Questionné sur les effets de l’initiative que son parti compte lancer pour dénoncer les accords bilatéraux, M. Blocher déclare sans ambigüité: «Je suis très libéral. Est-ce libéral qu’une armée de fonctionnaires opère des contrôles sur les salaires, de voir se multiplier les contrats collectifs de travail impératifs pour toutes les professions, avec pour conséquence de faire baisser les rémunérations des bons employés?» Bref, il s’oppose à ce que l’on contrôle les salaires pour déceler les cas de sous-enchère. Et qui dit absence de contrôles, dit abus non sanctionnés. Et qui dit abus non sanctionnés, dit incitation à abuser de plus en plus. Le programme de l’UDC est donc clair: supprimer les contrôles pour laisser libre cours à la sous-enchère, puis à la baisse généralisée des salaires. C’est un peu comme si on supprimait la police en espérant que cela fasse baisser la criminalité. Si le parti de M. Blocher parvenait à ses fins, le risque de sous-enchère serait donc beaucoup plus élevé qu’aujourd’hui.

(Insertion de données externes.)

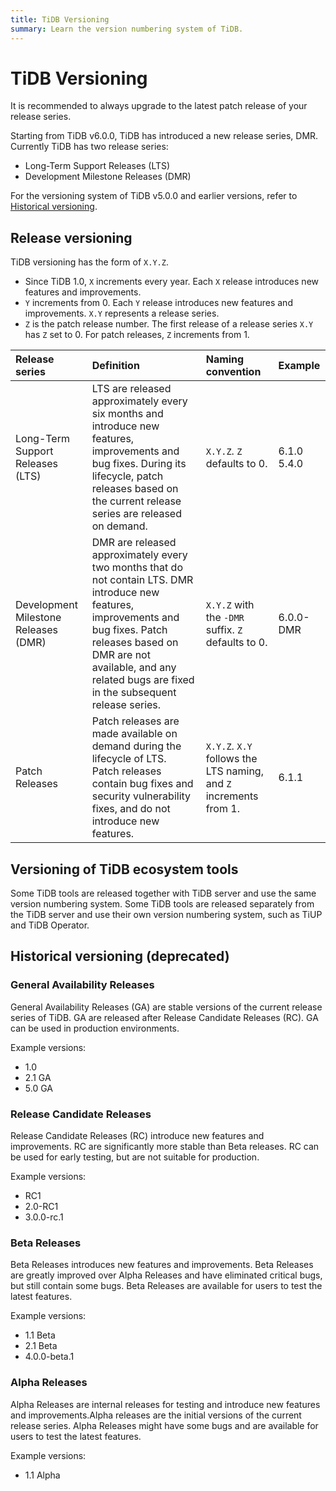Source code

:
 ```yaml
---
title: TiDB Versioning
summary: Learn the version numbering system of TiDB.
---
```


# TiDB Versioning

<Important>
It is recommended to always upgrade to the latest patch release of your release series.
</Important>

Starting from TiDB v6.0.0, TiDB has introduced a new release series, DMR. Currently TiDB has two release series:

* Long-Term Support Releases (LTS)
* Development Milestone Releases (DMR)

For the versioning system of TiDB v5.0.0 and earlier versions, refer to [Historical versioning](#historical-versioning-deprecated).

## Release versioning

TiDB versioning has the form of `X.Y.Z`.

- Since TiDB 1.0, `X` increments every year. Each `X` release introduces new features and improvements.
- `Y` increments from 0. Each `Y` release introduces new features and improvements. `X.Y` represents a release series.
- `Z` is the patch release number. The first release of a release series `X.Y` has `Z` set to 0. For patch releases, `Z` increments from 1.

| Release series | Definition | Naming convention | Example |
| :--- | :----- | :---| :---|
| Long-Term Support Releases (LTS) | LTS are released approximately every six months and introduce new features, improvements and bug fixes. During its lifecycle, patch releases based on the current release series are released on demand. | `X.Y.Z`. `Z` defaults to 0. | 6.1.0<br/>5.4.0 |
| Development Milestone Releases (DMR) | DMR are released approximately every two months that do not contain LTS. DMR introduce new features, improvements and bug fixes. Patch releases based on DMR are not available, and any related bugs are fixed in the subsequent release series. | `X.Y.Z` with the `-DMR` suffix. `Z` defaults to 0. | 6.0.0-DMR |
| Patch Releases | Patch releases are made available on demand during the lifecycle of LTS. Patch releases contain bug fixes and security vulnerability fixes, and do not introduce new features. | `X.Y.Z`. `X.Y` follows the LTS naming, and `Z` increments from 1. | 6.1.1 |

## Versioning of TiDB ecosystem tools

Some TiDB tools are released together with TiDB server and use the same version numbering system. Some TiDB tools are released separately from the TiDB server and use their own version numbering system, such as TiUP and TiDB Operator.

## Historical versioning (deprecated)

### General Availability Releases

General Availability Releases (GA) are stable versions of the current release series of TiDB. GA are released after Release Candidate Releases (RC). GA can be used in production environments.

Example versions:

- 1.0
- 2.1 GA
- 5.0 GA

### Release Candidate Releases

Release Candidate Releases (RC) introduce new features and improvements. RC are significantly more stable than Beta releases. RC can be used for early testing, but are not suitable for production.

Example versions:

- RC1
- 2.0-RC1
- 3.0.0-rc.1

### Beta Releases

Beta Releases introduces new features and improvements. Beta Releases are greatly improved over Alpha Releases and have eliminated critical bugs, but still contain some bugs. Beta Releases are available for users to test the latest features.

Example versions:

- 1.1 Beta
- 2.1 Beta
- 4.0.0-beta.1

### Alpha Releases

Alpha Releases are internal releases for testing and introduce new features and improvements.Alpha releases are the initial versions of the current release series. Alpha Releases might have some bugs and are available for users to test the latest features.

Example versions:

- 1.1 Alpha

Mais cela ne veut pas dire que les mesures de lutte contre la sous-enchère sont actuellement suffisantes. Au contraire, la croissance des cas de sous-enchère est réelle et les partisans des bilatérales seront bien inspirés de soutenir les propositions de l’USS pour renforcer le contrôle des salaires, les sanctions contre les employeurs qui trichent et contre les maîtres d’œuvre qui ne veillent pas à ce que leur mandataires et sous-traitants respectent tous les règles en vigueur.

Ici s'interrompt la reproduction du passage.